İİK."nun 282. maddesi gereğince iptal davaları borçlu ve borçlu ile hukuki muamelede bulunan veya borçlu tarafından
kendilerine ödeme yapılan kimseler ile bunların mirasçıları aleyhine açılır. Ayrıca, kötü niyetli üçüncü şahıslar hakkında da iptal davası açılabilir.

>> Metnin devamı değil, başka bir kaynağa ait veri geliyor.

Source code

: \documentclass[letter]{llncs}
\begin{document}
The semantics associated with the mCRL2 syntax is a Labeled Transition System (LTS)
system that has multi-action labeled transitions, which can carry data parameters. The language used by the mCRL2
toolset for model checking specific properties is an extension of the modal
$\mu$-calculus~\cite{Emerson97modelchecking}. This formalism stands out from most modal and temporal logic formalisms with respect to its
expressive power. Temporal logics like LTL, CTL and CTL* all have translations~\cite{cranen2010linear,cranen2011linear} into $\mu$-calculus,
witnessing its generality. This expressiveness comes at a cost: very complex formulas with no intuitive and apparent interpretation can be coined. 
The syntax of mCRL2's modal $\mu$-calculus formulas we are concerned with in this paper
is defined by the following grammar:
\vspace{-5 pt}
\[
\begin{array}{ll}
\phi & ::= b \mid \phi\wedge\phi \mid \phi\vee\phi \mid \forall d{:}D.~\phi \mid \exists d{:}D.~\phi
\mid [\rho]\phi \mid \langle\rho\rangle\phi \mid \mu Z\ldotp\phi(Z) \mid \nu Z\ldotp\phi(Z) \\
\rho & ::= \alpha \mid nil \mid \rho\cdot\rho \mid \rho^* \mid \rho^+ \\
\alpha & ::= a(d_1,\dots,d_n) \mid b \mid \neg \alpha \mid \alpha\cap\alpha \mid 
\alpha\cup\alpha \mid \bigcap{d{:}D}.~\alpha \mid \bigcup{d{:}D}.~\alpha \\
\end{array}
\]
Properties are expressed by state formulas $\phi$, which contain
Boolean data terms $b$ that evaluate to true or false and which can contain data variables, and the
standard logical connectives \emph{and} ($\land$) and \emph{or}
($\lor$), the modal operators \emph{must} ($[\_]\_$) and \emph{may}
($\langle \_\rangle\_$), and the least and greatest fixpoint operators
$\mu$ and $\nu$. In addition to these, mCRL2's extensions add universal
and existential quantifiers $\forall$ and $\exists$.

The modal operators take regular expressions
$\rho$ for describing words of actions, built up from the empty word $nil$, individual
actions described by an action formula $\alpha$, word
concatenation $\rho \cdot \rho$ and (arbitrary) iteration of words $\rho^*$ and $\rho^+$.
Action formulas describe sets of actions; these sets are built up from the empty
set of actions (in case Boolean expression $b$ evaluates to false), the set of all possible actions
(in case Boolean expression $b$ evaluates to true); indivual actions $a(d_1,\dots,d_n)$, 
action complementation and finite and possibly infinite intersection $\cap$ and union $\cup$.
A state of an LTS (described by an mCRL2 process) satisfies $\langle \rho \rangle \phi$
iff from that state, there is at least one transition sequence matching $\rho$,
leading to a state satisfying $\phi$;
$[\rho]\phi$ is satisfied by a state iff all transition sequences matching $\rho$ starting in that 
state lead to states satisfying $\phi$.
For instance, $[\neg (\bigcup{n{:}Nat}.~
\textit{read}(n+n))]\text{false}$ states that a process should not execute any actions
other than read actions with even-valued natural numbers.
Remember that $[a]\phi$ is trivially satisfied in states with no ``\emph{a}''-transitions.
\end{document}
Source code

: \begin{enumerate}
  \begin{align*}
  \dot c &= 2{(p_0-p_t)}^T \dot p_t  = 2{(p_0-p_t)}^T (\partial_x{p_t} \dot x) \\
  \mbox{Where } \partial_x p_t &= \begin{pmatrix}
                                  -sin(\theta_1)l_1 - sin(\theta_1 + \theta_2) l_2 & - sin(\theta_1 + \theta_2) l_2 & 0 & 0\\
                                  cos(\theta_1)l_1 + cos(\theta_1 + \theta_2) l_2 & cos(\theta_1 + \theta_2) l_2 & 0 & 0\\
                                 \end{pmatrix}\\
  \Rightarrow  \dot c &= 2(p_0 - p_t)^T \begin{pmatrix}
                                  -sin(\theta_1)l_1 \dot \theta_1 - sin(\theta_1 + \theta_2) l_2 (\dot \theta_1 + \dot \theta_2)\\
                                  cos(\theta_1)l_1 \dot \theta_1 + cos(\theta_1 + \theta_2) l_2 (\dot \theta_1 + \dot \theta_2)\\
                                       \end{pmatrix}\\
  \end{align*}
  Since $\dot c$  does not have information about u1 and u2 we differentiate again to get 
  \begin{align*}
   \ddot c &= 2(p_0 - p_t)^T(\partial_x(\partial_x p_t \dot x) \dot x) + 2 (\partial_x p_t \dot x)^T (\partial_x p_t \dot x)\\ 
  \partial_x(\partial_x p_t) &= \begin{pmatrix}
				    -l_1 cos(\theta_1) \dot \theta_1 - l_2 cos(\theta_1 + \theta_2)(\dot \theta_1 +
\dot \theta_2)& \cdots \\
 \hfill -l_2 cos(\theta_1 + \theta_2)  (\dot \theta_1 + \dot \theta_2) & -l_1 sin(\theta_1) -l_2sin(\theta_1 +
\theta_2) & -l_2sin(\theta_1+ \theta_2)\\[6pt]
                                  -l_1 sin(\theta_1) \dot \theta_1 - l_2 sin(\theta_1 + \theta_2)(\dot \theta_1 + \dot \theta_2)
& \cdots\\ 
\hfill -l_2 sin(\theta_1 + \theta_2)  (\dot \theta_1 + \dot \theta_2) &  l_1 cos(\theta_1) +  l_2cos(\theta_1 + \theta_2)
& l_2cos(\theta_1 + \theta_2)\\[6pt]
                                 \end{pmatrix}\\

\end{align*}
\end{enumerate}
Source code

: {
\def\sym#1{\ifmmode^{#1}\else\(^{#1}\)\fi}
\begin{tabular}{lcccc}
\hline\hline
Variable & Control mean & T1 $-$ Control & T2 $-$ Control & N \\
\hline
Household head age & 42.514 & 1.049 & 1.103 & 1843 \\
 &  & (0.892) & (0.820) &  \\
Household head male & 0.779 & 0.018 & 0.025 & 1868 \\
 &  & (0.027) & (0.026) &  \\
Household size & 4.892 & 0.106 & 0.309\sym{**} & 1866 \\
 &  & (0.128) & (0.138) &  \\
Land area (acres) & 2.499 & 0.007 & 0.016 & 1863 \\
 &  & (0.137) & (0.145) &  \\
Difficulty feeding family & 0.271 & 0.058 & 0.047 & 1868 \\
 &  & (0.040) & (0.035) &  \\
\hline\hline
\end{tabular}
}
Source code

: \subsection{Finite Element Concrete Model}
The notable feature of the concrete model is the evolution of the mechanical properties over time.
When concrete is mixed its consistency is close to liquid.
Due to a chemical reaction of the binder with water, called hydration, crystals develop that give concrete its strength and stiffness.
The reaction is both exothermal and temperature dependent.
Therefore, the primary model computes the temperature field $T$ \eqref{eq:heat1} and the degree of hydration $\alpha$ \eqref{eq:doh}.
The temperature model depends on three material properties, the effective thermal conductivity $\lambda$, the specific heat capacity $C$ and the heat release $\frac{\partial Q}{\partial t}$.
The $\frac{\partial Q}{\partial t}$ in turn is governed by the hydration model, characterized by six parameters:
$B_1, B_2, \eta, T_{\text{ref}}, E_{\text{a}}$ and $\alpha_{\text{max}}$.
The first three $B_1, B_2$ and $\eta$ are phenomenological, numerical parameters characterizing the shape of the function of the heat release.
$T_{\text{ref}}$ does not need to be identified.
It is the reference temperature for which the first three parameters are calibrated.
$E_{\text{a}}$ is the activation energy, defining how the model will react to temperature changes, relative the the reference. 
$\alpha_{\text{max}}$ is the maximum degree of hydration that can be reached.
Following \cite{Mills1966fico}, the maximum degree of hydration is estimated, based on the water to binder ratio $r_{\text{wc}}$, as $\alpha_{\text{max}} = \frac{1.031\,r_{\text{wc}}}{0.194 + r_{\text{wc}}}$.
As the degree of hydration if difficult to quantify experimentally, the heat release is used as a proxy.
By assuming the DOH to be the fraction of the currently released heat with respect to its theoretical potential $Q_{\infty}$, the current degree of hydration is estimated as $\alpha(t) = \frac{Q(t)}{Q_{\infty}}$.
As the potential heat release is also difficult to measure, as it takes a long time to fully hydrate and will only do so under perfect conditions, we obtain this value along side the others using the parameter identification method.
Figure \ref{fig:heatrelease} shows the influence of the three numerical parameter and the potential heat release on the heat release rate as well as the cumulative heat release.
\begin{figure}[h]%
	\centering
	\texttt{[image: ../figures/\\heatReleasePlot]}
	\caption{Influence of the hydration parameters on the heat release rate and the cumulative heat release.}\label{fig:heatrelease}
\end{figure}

İİK.’nın 283/II maddesine göre de iptal davası, üçüncü şahsın elinden çıkarmış olduğu mallar yerine geçen değere taalluk ediyorsa, bu değerler nispetinde üçüncü şahıs nakden tazmine (davacının icra takibindeki alacak ve ferilerinden fazla olmamak üzere) mahkûm edilmesi gerekir. Bu ihtimalde 3. kişinin sorumlu olduğu miktar, elden çıkarılan malın o tarihteki gerçek değeridir. Bir başka anlatımla dava ve tasarrufa konu malı elinde bulunduran şahsın kötü niyetli olduğunun kanıtlanamaması halinde dava tümden reddedilmeyip borçlu ile tasarrufta bulunan şahıs tasarrufa konu malı elinden çıkardıkları tarihteki gerçek değeri oranında ve alacak miktarı ile sınırlı olarak tazminata mahkum edilmesi gerekir.
1-Dosya içerisindeki bilgi ve belgelere, mahkeme kararının gerekçesinde dayanılan delillerin tartışılıp, değerlendirilmesinde usul ve yasaya aykırı bir yön bulunmamasına göre, davacı .... vekilinin temyiz itirazlarının reddine, karar vermek gerekmiştir.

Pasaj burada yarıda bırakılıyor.